Spensy Pimentel: Há uma série de dificuldades para acessar o que os Kaiowá e Guarani entendem sobre essas mortes. Em primeiro lugar, pode-se compreender que, para qualquer família em que acontece uma morte desse tipo, há, muitas vezes, certa reserva, certo receio de falar a respeito. As informações que pude obter se baseavam, em geral, na conversa com pessoas que conviviam com as famílias onde os casos ocorreram. A partir daí, é possível obter dados sobre as motivações das pessoas – boa parte, jovens – e sobre a forma como os familiares reagem. Em geral, posso dizer que, ao contrário do que já avaliaram algumas pessoas, essas mortes são, sim, um grande incômodo para as famílias Kaiowá e Guarani.

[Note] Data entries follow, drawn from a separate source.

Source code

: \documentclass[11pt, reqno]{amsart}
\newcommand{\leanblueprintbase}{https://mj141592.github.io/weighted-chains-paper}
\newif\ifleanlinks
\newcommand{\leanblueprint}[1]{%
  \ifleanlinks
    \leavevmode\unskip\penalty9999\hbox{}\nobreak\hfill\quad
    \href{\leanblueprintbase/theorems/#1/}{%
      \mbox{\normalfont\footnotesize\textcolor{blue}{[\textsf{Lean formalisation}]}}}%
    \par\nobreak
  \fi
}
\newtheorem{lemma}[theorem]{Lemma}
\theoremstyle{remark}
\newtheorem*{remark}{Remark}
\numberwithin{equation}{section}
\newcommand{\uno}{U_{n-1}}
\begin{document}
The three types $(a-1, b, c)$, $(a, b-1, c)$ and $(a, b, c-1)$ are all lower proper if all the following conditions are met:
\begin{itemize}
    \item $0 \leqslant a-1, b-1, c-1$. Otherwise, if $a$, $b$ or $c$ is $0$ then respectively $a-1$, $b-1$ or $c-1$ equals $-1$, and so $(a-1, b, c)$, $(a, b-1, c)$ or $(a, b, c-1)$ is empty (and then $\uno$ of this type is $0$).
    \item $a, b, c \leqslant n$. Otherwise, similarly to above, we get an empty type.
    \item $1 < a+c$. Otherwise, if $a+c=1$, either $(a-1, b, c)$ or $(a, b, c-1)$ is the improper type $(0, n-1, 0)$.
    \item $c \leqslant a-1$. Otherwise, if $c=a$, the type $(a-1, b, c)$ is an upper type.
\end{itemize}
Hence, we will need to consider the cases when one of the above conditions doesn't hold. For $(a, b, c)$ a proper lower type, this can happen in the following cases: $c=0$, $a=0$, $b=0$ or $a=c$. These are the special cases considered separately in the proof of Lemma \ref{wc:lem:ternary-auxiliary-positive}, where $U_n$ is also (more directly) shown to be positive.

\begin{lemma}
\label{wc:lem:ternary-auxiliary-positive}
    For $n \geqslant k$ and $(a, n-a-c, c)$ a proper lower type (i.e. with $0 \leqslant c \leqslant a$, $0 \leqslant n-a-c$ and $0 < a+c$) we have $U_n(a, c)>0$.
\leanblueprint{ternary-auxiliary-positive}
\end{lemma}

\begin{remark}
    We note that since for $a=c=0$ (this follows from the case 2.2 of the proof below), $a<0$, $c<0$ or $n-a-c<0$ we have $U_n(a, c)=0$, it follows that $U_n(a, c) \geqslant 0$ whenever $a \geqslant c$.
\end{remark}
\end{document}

Por que isso está acontecendo?
Não é por acaso que essas mortes começaram a acontecer em maior número desde os anos 80. Os Kaiowá e Guarani mais antigos não se lembram de ter visto mais que um ou dois casos de enforcamentos antes desse período. Esse tipo de morte existia, mas era raro. Nos anos 80, no fim do regime militar, completa-se o processo de expulsão desses indígenas das áreas que eles ocupavam, em geral, nas beiras de rios e córregos, por todo o sul de Mato Grosso do Sul. Dezenas de grupos são literalmente despejados dentro das antigas reservas demarcadas pelo Serviço de Proteção ao Índio entre 1915 e 1928 para liberar a região para o agronegócio. É o que alguns chamam de “confinamento”, pois as antigas áreas, somadas, não passavam de 18 mil hectares. O processo não ocorreu sem reação por parte dos indígenas. Se você olhar os arquivos, vai ver notícias sobre grupos que resistiam aos despejos já em 1978, 1979.
O confinamento tem relação direta com essa tragédia dos suicídios, então?
Essa ação – movida em plena ditadura, é sempre bom lembrar – gerou uma mistura muito grande de famílias vindas de lugares diferentes, sem laços construídos historicamente, disputando recursos em áreas extremamente limitadas. Essas pessoas ficaram submetidas a alguns grupos recrutados pela Funai, como antes pelo SPI, em torno de um "capitão", que era um indígena empoderado pelo Estado para, em alguns lugares, ser uma espécie de microditador ali do local. Essas figuras recebiam apoio da ditadura para reprimir os demais indígenas que tentassem voltar para seus lugares de origem, como eles fazem até hoje, em casos como o de Pyelito. Foi nesse ambiente autoritário, opressor e miserável que os suicídios se multiplicaram. Só muito recentemente a Funai deixou de empoderar esses capitães.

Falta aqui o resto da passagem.